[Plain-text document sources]
┌────────

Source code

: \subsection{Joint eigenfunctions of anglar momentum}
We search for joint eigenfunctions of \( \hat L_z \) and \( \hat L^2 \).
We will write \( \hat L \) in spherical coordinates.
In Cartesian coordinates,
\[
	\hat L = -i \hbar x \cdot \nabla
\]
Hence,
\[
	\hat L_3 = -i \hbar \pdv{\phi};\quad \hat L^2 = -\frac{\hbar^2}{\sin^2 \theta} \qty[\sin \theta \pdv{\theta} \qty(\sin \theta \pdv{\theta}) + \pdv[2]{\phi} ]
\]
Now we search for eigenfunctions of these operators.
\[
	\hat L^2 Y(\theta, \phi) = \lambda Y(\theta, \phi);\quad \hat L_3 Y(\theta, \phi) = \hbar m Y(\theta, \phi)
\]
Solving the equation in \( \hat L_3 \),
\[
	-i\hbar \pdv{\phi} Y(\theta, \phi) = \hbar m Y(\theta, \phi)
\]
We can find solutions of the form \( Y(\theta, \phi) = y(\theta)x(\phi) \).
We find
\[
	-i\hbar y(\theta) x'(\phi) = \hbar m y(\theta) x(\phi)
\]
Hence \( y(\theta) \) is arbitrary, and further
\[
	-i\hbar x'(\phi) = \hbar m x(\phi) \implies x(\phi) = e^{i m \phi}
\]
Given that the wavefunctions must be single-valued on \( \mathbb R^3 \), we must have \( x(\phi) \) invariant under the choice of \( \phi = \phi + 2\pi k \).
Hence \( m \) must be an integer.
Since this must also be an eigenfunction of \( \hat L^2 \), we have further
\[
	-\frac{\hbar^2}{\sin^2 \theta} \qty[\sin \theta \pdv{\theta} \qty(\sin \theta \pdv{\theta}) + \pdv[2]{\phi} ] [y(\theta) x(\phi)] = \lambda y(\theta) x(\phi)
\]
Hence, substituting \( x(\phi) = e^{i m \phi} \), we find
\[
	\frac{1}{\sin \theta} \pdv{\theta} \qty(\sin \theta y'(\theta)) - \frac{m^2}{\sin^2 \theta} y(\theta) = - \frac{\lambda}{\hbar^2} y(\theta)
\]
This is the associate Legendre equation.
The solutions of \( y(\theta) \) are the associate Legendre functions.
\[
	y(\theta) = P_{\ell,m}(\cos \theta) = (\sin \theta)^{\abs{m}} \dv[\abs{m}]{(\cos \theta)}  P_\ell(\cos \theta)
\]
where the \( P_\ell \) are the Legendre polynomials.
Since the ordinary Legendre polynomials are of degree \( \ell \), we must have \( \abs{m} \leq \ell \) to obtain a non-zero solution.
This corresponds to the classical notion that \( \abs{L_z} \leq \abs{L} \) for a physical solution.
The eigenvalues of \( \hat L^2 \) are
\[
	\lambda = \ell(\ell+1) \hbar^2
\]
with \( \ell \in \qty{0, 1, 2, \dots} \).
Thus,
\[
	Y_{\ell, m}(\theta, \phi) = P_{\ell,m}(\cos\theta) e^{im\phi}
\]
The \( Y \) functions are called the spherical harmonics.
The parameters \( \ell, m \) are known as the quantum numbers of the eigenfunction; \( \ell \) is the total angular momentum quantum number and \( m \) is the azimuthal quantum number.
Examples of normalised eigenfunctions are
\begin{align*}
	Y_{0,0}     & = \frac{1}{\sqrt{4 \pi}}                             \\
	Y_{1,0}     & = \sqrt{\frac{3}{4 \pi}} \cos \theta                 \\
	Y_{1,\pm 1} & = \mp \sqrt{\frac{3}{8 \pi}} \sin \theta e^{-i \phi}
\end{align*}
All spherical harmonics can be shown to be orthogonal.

└────────

WHAT THE TASK ASKS
Copy each line of the entries exactly.

RESPONSE TO THE EXERCISE
Source code

: \subsection{Joint eigenfunctions of anglar momentum}
We search for joint eigenfunctions of \( \hat L_z \) and \( \hat L^2 \).
We will write \( \hat L \) in spherical coordinates.
In Cartesian coordinates,
\[
	\hat L = -i \hbar x \cdot \nabla
\]
Hence,
\[
	\hat L_3 = -i \hbar \pdv{\phi};\quad \hat L^2 = -\frac{\hbar^2}{\sin^2 \theta} \qty[\sin \theta \pdv{\theta} \qty(\sin \theta \pdv{\theta}) + \pdv[2]{\phi} ]
\]
Now we search for eigenfunctions of these operators.
\[
	\hat L^2 Y(\theta, \phi) = \lambda Y(\theta, \phi);\quad \hat L_3 Y(\theta, \phi) = \hbar m Y(\theta, \phi)
\]
Solving the equation in \( \hat L_3 \),
\[
	-i\hbar \pdv{\phi} Y(\theta, \phi) = \hbar m Y(\theta, \phi)
\]
We can find solutions of the form \( Y(\theta, \phi) = y(\theta)x(\phi) \).
We find
\[
	-i\hbar y(\theta) x'(\phi) = \hbar m y(\theta) x(\phi)
\]
Hence \( y(\theta) \) is arbitrary, and further
\[
	-i\hbar x'(\phi) = \hbar m x(\phi) \implies x(\phi) = e^{i m \phi}
\]
Given that the wavefunctions must be single-valued on \( \mathbb R^3 \), we must have \( x(\phi) \) invariant under the choice of \( \phi = \phi + 2\pi k \).
Hence \( m \) must be an integer.
Since this must also be an eigenfunction of \( \hat L^2 \), we have further
\[
	-\frac{\hbar^2}{\sin^2 \theta} \qty[\sin \theta \pdv{\theta} \qty(\sin \theta \pdv{\theta}) + \pdv[2]{\phi} ] [y(\theta) x(\phi)] = \lambda y(\theta) x(\phi)
\]
Hence, substituting \( x(\phi) = e^{i m \phi} \), we find
\[
	\frac{1}{\sin \theta} \pdv{\theta} \qty(\sin \theta y'(\theta)) - \frac{m^2}{\sin^2 \theta} y(\theta) = - \frac{\lambda}{\hbar^2} y(\theta)
\]
This is the associate Legendre equation.
The solutions of \( y(\theta) \) are the associate Legendre functions.
\[
	y(\theta) = P_{\ell,m}(\cos \theta) = (\sin \theta)^{\abs{m}} \dv[\abs{m}]{(\cos \theta)}  P_\ell(\cos \theta)
\]
where the \( P_\ell \) are the Legendre polynomials.
Since the ordinary Legendre polynomials are of degree \( \ell \), we must have \( \abs{m} \leq \ell \) to obtain a non-zero solution.
This corresponds to the classical notion that \( \abs{L_z} \leq \abs{L} \) for a physical solution.
The eigenvalues of \( \hat L^2 \) are
\[
	\lambda = \ell(\ell+1) \hbar^2
\]
with \( \ell \in \qty{0, 1, 2, \dots} \).
Thus,
\[
	Y_{\ell, m}(\theta, \phi) = P_{\ell,m}(\cos\theta) e^{im\phi}
\]
The \( Y \) functions are called the spherical harmonics.
The parameters \( \ell, m \) are known as the quantum numbers of the eigenfunction; \( \ell \) is the total angular momentum quantum number and \( m \) is the azimuthal quantum number.
Examples of normalised eigenfunctions are
\begin{align*}
	Y_{0,0}     & = \frac{1}{\sqrt{4 \pi}}                             \\
	Y_{1,0}     & = \sqrt{\frac{3}{4 \pi}} \cos \theta                 \\
	Y_{1,\pm 1} & = \mp \sqrt{\frac{3}{8 \pi}} \sin \theta e^{-i \phi}
\end{align*}
All spherical harmonics can be shown to be orthogonal.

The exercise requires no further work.